Dataset entries
◇ ◇ ◇ ◇ ◇ ◇ ◇
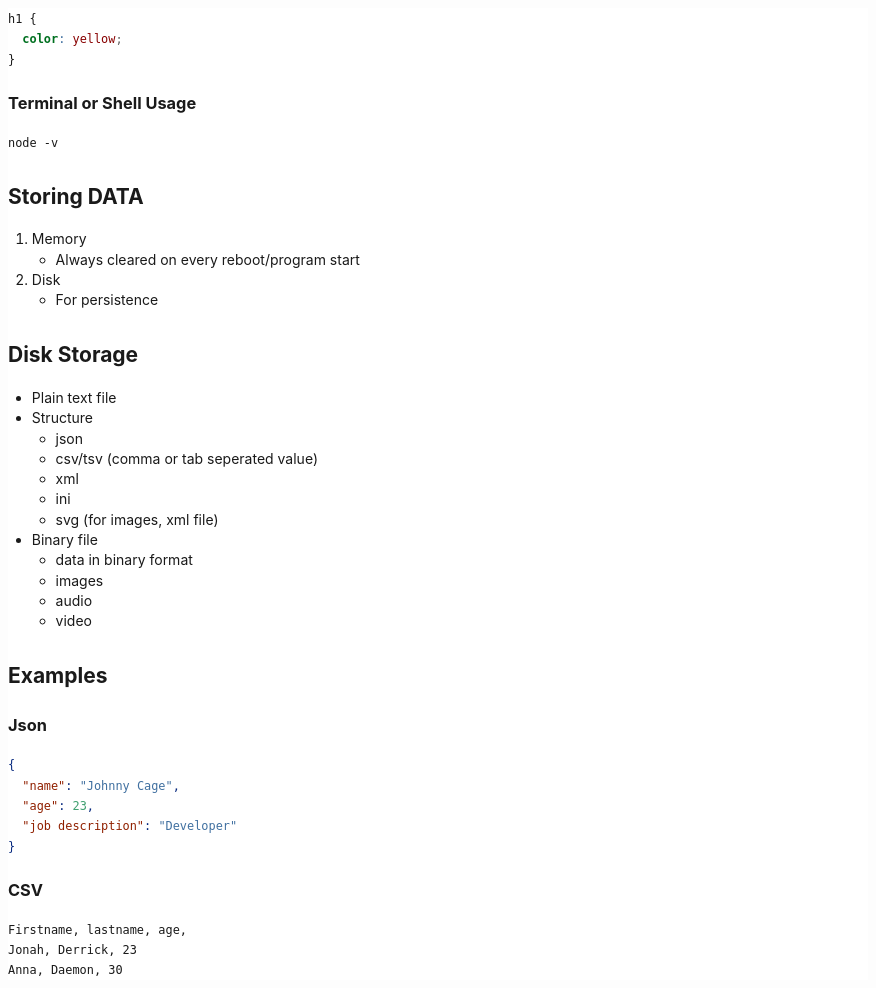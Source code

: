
```css
h1 {
  color: yellow;
}
```

### Terminal or Shell Usage

```shell
node -v
```

## Storing DATA

1. Memory
   - Always cleared on every reboot/program start
2. Disk
   - For persistence

## Disk Storage

- Plain text file
- Structure
  - json
  - csv/tsv (comma or tab seperated value)
  - xml
  - ini
  - svg (for images, xml file)
- Binary file
  - data in binary format
  - images
  - audio
  - video

## Examples

### Json

```json
{
  "name": "Johnny Cage",
  "age": 23,
  "job description": "Developer"
}
```

### CSV

```CSV
Firstname, lastname, age,
Jonah, Derrick, 23
Anna, Daemon, 30
```
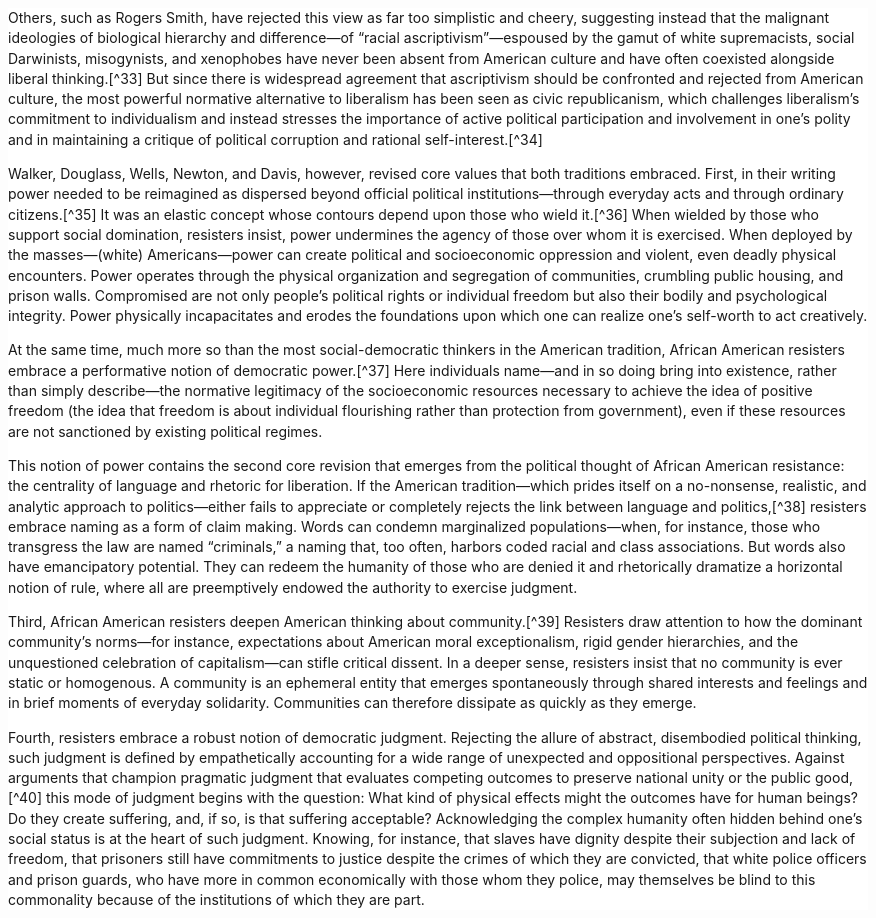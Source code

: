 Others, such as Rogers Smith, have rejected this view as far too simplistic and cheery, suggesting instead that the malignant ideologies of biological hierarchy and difference—of “racial ascriptivism”—espoused by the gamut of white supremacists, social Darwinists, misogynists, and xenophobes have never been absent from American culture and have often coexisted alongside liberal thinking.[^33] But since there is widespread agreement that ascriptivism should be confronted and rejected from American culture, the most powerful normative alternative to liberalism has been seen as civic republicanism, which challenges liberalism’s commitment to individualism and instead stresses the importance of active political participation and involvement in one’s polity and in maintaining a critique of political corruption and rational self-interest.[^34]

Walker, Douglass, Wells, Newton, and Davis, however, revised core values that both traditions embraced. First, in their writing power needed to be reimagined as dispersed beyond official political institutions—through everyday acts and through ordinary citizens.[^35] It was an elastic concept whose contours depend upon those who wield it.[^36] When wielded by those who support social domination, resisters insist, power undermines the agency of those over whom it is exercised. When deployed by the masses—(white) Americans—power can create political and socioeconomic oppression and violent, even deadly physical encounters. Power operates through the physical organization and segregation of communities, crumbling public housing, and prison walls. Compromised are not only people’s political rights or individual freedom but also their bodily and psychological integrity. Power physically incapacitates and erodes the foundations upon which one can realize one’s self-worth to act creatively.

At the same time, much more so than the most social-democratic thinkers in the American tradition, African American resisters embrace a performative notion of democratic power.[^37] Here individuals name—and in so doing bring into existence, rather than simply describe—the normative legitimacy of the socioeconomic resources necessary to achieve the idea of positive freedom (the idea that freedom is about individual flourishing rather than protection from government), even if these resources are not sanctioned by existing political regimes.

This notion of power contains the second core revision that emerges from the political thought of African American resistance: the centrality of language and rhetoric for liberation. If the American tradition—which prides itself on a no-nonsense, realistic, and analytic approach to politics—either fails to appreciate or completely rejects the link between language and politics,[^38] resisters embrace naming as a form of claim making. Words can condemn marginalized populations—when, for instance, those who transgress the law are named “criminals,” a naming that, too often, harbors coded racial and class associations. But words also have emancipatory potential. They can redeem the humanity of those who are denied it and rhetorically dramatize a horizontal notion of rule, where all are preemptively endowed the authority to exercise judgment.

Third, African American resisters deepen American thinking about community.[^39] Resisters draw attention to how the dominant community’s norms—for instance, expectations about American moral exceptionalism, rigid gender hierarchies, and the unquestioned celebration of capitalism—can stifle critical dissent. In a deeper sense, resisters insist that no community is ever static or homogenous. A community is an ephemeral entity that emerges spontaneously through shared interests and feelings and in brief moments of everyday solidarity. Communities can therefore dissipate as quickly as they emerge.

Fourth, resisters embrace a robust notion of democratic judgment. Rejecting the allure of abstract, disembodied political thinking, such judgment is defined by empathetically accounting for a wide range of unexpected and oppositional perspectives. Against arguments that champion pragmatic judgment that evaluates competing outcomes to preserve national unity or the public good,[^40] this mode of judgment begins with the question: What kind of physical effects might the outcomes have for human beings? Do they create suffering, and, if so, is that suffering acceptable? Acknowledging the complex humanity often hidden behind one’s social status is at the heart of such judgment. Knowing, for instance, that slaves have dignity despite their subjection and lack of freedom, that prisoners still have commitments to justice despite the crimes of which they are convicted, that white police officers and prison guards, who have more in common economically with those whom they police, may themselves be blind to this commonality because of the institutions of which they are part.
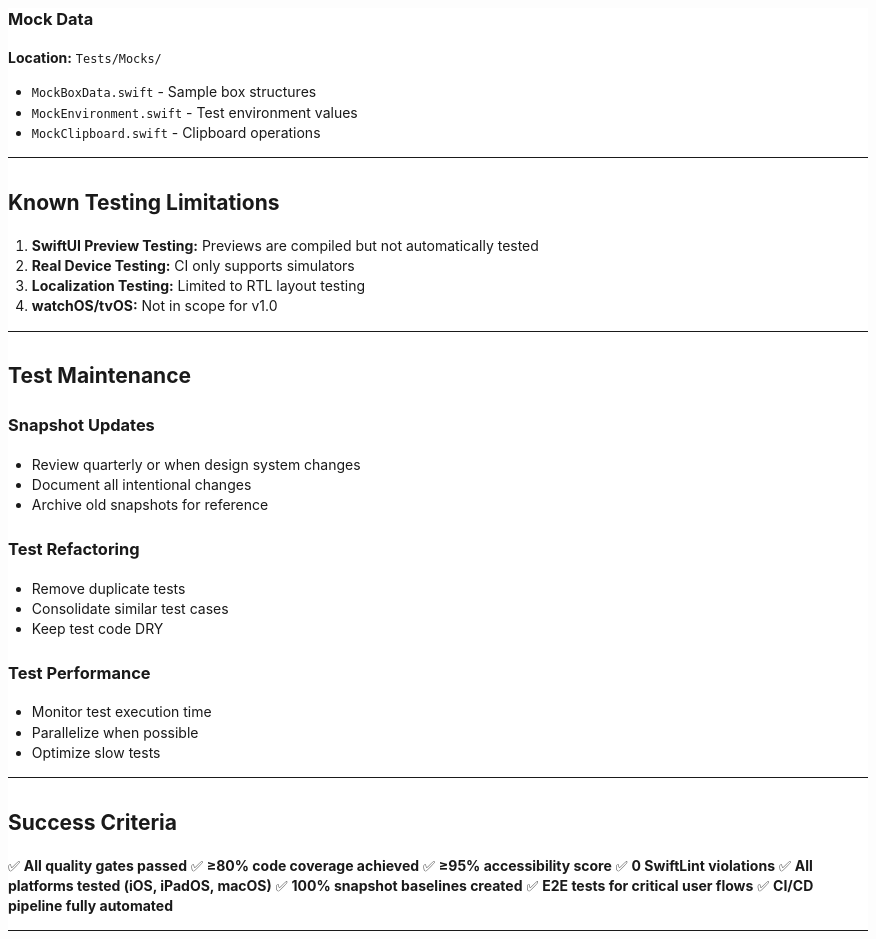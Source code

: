 ### Mock Data
**Location:** `Tests/Mocks/`

- `MockBoxData.swift` - Sample box structures
- `MockEnvironment.swift` - Test environment values
- `MockClipboard.swift` - Clipboard operations

---

## Known Testing Limitations

1. **SwiftUI Preview Testing:** Previews are compiled but not automatically tested
2. **Real Device Testing:** CI only supports simulators
3. **Localization Testing:** Limited to RTL layout testing
4. **watchOS/tvOS:** Not in scope for v1.0

---

## Test Maintenance

### Snapshot Updates
- Review quarterly or when design system changes
- Document all intentional changes
- Archive old snapshots for reference

### Test Refactoring
- Remove duplicate tests
- Consolidate similar test cases
- Keep test code DRY

### Test Performance
- Monitor test execution time
- Parallelize when possible
- Optimize slow tests

---

## Success Criteria

✅ **All quality gates passed**
✅ **≥80% code coverage achieved**
✅ **≥95% accessibility score**
✅ **0 SwiftLint violations**
✅ **All platforms tested (iOS, iPadOS, macOS)**
✅ **100% snapshot baselines created**
✅ **E2E tests for critical user flows**
✅ **CI/CD pipeline fully automated**

---
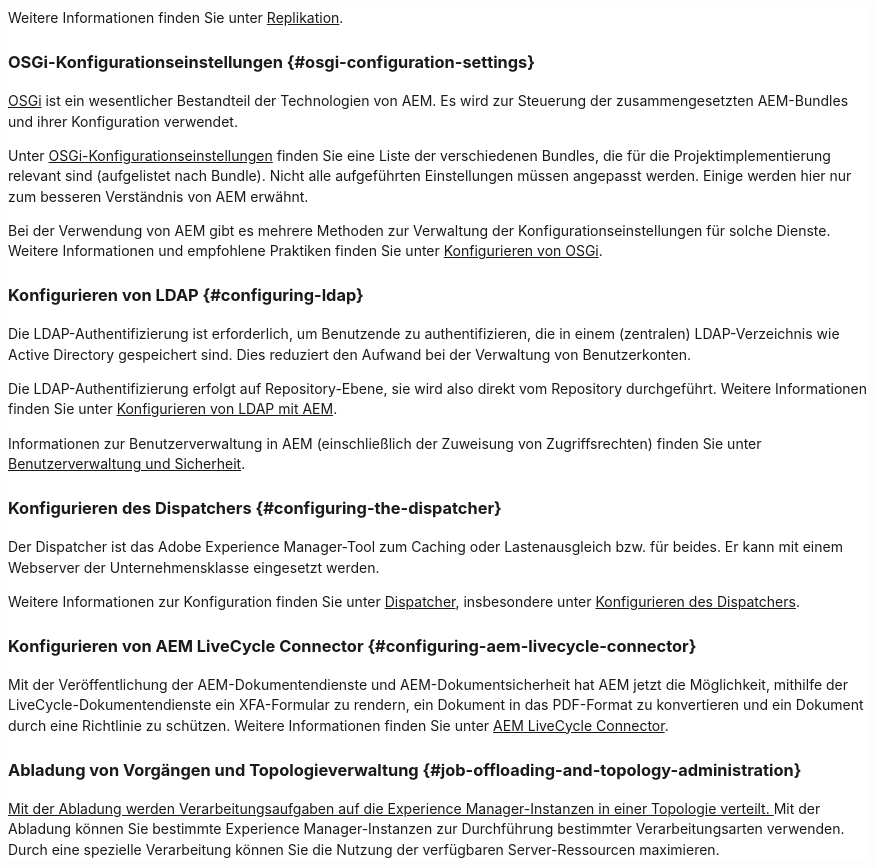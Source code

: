 Weitere Informationen finden Sie unter [Replikation](/help/sites-deploying/replication.md).

### OSGi-Konfigurationseinstellungen {#osgi-configuration-settings}

[OSGi](https://www.osgi.org/) ist ein wesentlicher Bestandteil der Technologien von AEM. Es wird zur Steuerung der zusammengesetzten AEM-Bundles und ihrer Konfiguration verwendet.

Unter [OSGi-Konfigurationseinstellungen](/help/sites-deploying/osgi-configuration-settings.md) finden Sie eine Liste der verschiedenen Bundles, die für die Projektimplementierung relevant sind (aufgelistet nach Bundle). Nicht alle aufgeführten Einstellungen müssen angepasst werden. Einige werden hier nur zum besseren Verständnis von AEM erwähnt.

Bei der Verwendung von AEM gibt es mehrere Methoden zur Verwaltung der Konfigurationseinstellungen für solche Dienste. Weitere Informationen und empfohlene Praktiken finden Sie unter [Konfigurieren von OSGi](/help/sites-deploying/configuring-osgi.md).

### Konfigurieren von LDAP {#configuring-ldap}

Die LDAP-Authentifizierung ist erforderlich, um Benutzende zu authentifizieren, die in einem (zentralen) LDAP-Verzeichnis wie Active Directory gespeichert sind. Dies reduziert den Aufwand bei der Verwaltung von Benutzerkonten.

Die LDAP-Authentifizierung erfolgt auf Repository-Ebene, sie wird also direkt vom Repository durchgeführt. Weitere Informationen finden Sie unter [Konfigurieren von LDAP mit AEM](/help/sites-administering/ldap-config.md).

Informationen zur Benutzerverwaltung in AEM (einschließlich der Zuweisung von Zugriffsrechten) finden Sie unter [Benutzerverwaltung und Sicherheit](/help/sites-administering/security.md).

### Konfigurieren des Dispatchers {#configuring-the-dispatcher}

Der Dispatcher ist das Adobe Experience Manager-Tool zum Caching oder Lastenausgleich bzw. für beides. Er kann mit einem Webserver der Unternehmensklasse eingesetzt werden.

Weitere Informationen zur Konfiguration finden Sie unter [Dispatcher](https://experienceleague.adobe.com/docs/experience-manager-dispatcher/using/dispatcher.html?lang=de), insbesondere unter [Konfigurieren des Dispatchers](https://experienceleague.adobe.com/docs/experience-manager-dispatcher/using/configuring/dispatcher-configuration.html?lang=de).

### Konfigurieren von AEM LiveCycle Connector {#configuring-aem-livecycle-connector}

Mit der Veröffentlichung der AEM-Dokumentendienste und AEM-Dokumentsicherheit hat AEM jetzt die Möglichkeit, mithilfe der LiveCycle-Dokumentendienste ein XFA-Formular zu rendern, ein Dokument in das PDF-Format zu konvertieren und ein Dokument durch eine Richtlinie zu schützen. Weitere Informationen finden Sie unter [AEM LiveCycle Connector](https://helpx.adobe.com/de/livecycle/help/aem/aem-livecycle-connector.html).

### Abladung von Vorgängen und Topologieverwaltung {#job-offloading-and-topology-administration}

[Mit der Abladung werden Verarbeitungsaufgaben auf die Experience Manager-Instanzen in einer Topologie verteilt. ](/help/sites-deploying/offloading.md) Mit der Abladung können Sie bestimmte Experience Manager-Instanzen zur Durchführung bestimmter Verarbeitungsarten verwenden. Durch eine spezielle Verarbeitung können Sie die Nutzung der verfügbaren Server-Ressourcen maximieren.
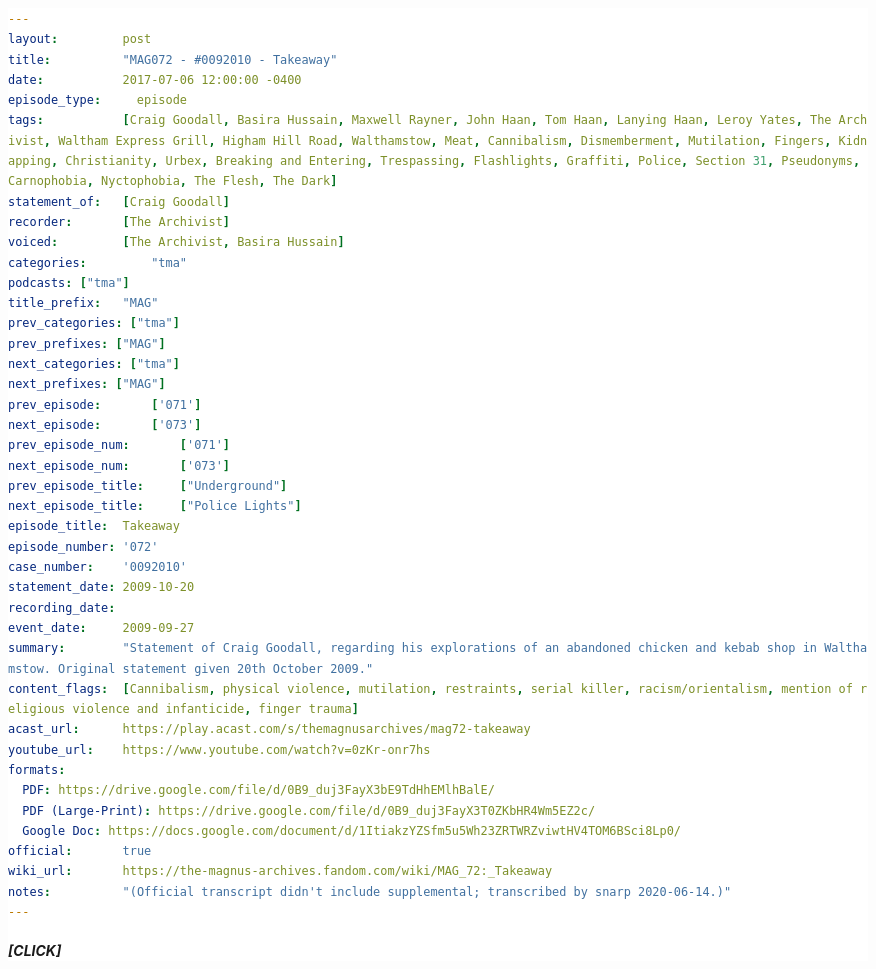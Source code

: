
 ```yaml
---
layout:         post
title:          "MAG072 - #0092010 - Takeaway"
date:           2017-07-06 12:00:00 -0400
episode_type:     episode
tags:           [Craig Goodall, Basira Hussain, Maxwell Rayner, John Haan, Tom Haan, Lanying Haan, Leroy Yates, The Archivist, Waltham Express Grill, Higham Hill Road, Walthamstow, Meat, Cannibalism, Dismemberment, Mutilation, Fingers, Kidnapping, Christianity, Urbex, Breaking and Entering, Trespassing, Flashlights, Graffiti, Police, Section 31, Pseudonyms, Carnophobia, Nyctophobia, The Flesh, The Dark]
statement_of:   [Craig Goodall]
recorder:       [The Archivist]
voiced:         [The Archivist, Basira Hussain]
categories:			"tma"
podcasts: ["tma"]
title_prefix:	"MAG"
prev_categories: ["tma"]
prev_prefixes: ["MAG"]
next_categories: ["tma"]
next_prefixes: ["MAG"]
prev_episode:		['071']
next_episode:		['073']
prev_episode_num:		['071']
next_episode_num:		['073']
prev_episode_title:		["Underground"]
next_episode_title:		["Police Lights"]
episode_title:  Takeaway
episode_number: '072'
case_number:    '0092010'
statement_date: 2009-10-20
recording_date: 
event_date:     2009-09-27
summary:        "Statement of Craig Goodall, regarding his explorations of an abandoned chicken and kebab shop in Walthamstow. Original statement given 20th October 2009."
content_flags:  [Cannibalism, physical violence, mutilation, restraints, serial killer, racism/orientalism, mention of religious violence and infanticide, finger trauma]
acast_url:      https://play.acast.com/s/themagnusarchives/mag72-takeaway
youtube_url:    https://www.youtube.com/watch?v=0zKr-onr7hs
formats: 
  PDF: https://drive.google.com/file/d/0B9_duj3FayX3bE9TdHhEMlhBalE/
  PDF (Large-Print): https://drive.google.com/file/d/0B9_duj3FayX3T0ZKbHR4Wm5EZ2c/
  Google Doc: https://docs.google.com/document/d/1ItiakzYZSfm5u5Wh23ZRTWRZviwtHV4TOM6BSci8Lp0/
official:       true
wiki_url:       https://the-magnus-archives.fandom.com/wiki/MAG_72:_Takeaway
notes:          "(Official transcript didn't include supplemental; transcribed by snarp 2020-06-14.)"
---
```


##### [CLICK]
◇ ◇ ◇ ◇ ◇ ◇ ◇
TASK ITEM - Select and copy each line from the data that includes the word "Dispatchers".

THE ANSWER -
### Konfigurieren des Dispatchers {#configuring-the-dispatcher}
Weitere Informationen zur Konfiguration finden Sie unter [Dispatcher](https://experienceleague.adobe.com/docs/experience-manager-dispatcher/using/dispatcher.html?lang=de), insbesondere unter [Konfigurieren des Dispatchers](https://experienceleague.adobe.com/docs/experience-manager-dispatcher/using/configuring/dispatcher-configuration.html?lang=de).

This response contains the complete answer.